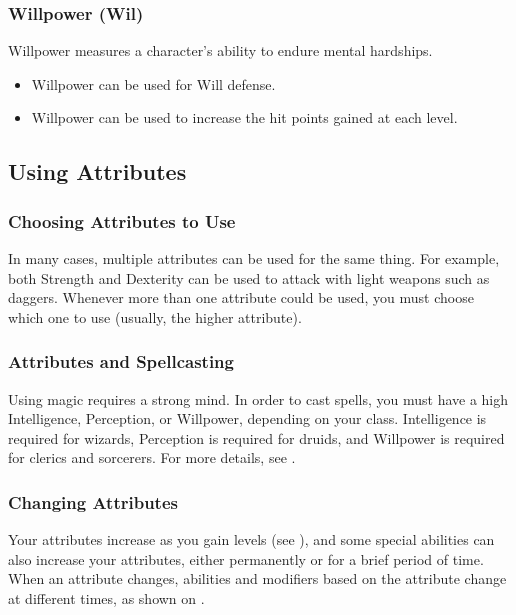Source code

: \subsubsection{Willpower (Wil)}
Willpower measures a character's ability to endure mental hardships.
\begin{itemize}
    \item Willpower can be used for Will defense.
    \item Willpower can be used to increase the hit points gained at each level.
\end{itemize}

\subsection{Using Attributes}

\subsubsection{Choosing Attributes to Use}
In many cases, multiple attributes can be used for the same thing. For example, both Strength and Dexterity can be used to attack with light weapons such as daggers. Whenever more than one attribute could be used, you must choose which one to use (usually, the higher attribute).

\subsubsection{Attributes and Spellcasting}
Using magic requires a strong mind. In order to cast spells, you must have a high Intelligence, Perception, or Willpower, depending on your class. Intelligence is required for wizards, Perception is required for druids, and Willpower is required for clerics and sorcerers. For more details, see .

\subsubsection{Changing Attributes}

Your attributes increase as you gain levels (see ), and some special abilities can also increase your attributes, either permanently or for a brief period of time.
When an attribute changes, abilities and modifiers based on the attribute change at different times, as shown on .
==
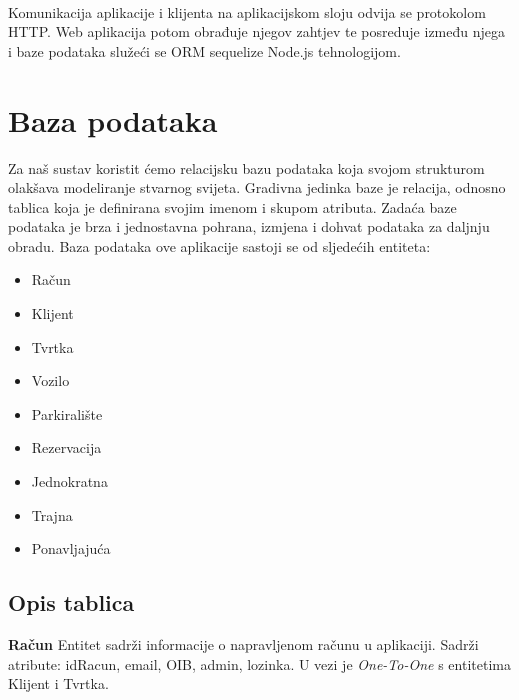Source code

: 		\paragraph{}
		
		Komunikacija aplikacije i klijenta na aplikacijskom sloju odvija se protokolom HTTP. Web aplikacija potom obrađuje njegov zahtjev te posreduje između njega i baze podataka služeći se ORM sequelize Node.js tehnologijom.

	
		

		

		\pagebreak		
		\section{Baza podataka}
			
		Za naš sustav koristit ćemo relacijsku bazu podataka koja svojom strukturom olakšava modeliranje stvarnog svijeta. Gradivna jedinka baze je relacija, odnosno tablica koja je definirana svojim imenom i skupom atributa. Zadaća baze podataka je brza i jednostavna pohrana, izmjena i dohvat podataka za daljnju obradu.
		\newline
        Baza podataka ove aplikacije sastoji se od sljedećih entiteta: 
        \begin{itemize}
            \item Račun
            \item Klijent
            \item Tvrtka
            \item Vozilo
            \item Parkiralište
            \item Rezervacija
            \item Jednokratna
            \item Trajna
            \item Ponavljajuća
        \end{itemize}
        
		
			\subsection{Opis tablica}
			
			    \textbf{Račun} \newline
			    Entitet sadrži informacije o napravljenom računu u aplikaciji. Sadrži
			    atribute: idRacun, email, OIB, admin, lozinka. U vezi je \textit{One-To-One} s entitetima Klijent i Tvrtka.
...
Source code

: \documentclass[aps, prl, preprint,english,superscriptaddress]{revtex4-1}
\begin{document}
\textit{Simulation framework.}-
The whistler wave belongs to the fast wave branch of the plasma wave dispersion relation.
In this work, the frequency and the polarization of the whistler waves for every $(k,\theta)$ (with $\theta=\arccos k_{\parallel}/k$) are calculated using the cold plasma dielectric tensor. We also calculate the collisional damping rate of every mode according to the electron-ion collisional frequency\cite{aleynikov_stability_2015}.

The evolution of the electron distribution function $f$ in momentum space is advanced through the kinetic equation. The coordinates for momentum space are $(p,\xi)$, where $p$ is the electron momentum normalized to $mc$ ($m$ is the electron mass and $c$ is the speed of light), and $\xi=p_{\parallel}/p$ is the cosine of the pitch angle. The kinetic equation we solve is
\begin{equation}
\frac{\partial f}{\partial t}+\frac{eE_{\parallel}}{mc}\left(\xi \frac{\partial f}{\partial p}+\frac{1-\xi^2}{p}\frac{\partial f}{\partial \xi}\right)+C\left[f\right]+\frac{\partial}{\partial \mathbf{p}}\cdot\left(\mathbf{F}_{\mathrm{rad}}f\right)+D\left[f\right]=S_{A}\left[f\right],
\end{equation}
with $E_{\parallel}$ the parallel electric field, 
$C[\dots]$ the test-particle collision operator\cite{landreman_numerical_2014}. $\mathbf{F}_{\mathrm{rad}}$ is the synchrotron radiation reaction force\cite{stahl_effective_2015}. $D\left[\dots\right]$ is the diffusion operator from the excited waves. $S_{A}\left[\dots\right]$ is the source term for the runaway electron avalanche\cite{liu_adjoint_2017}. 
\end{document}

> [Required action]: Count every line of the data in which the word "cite" appears, and report only the total.

> [Response to this task]: 2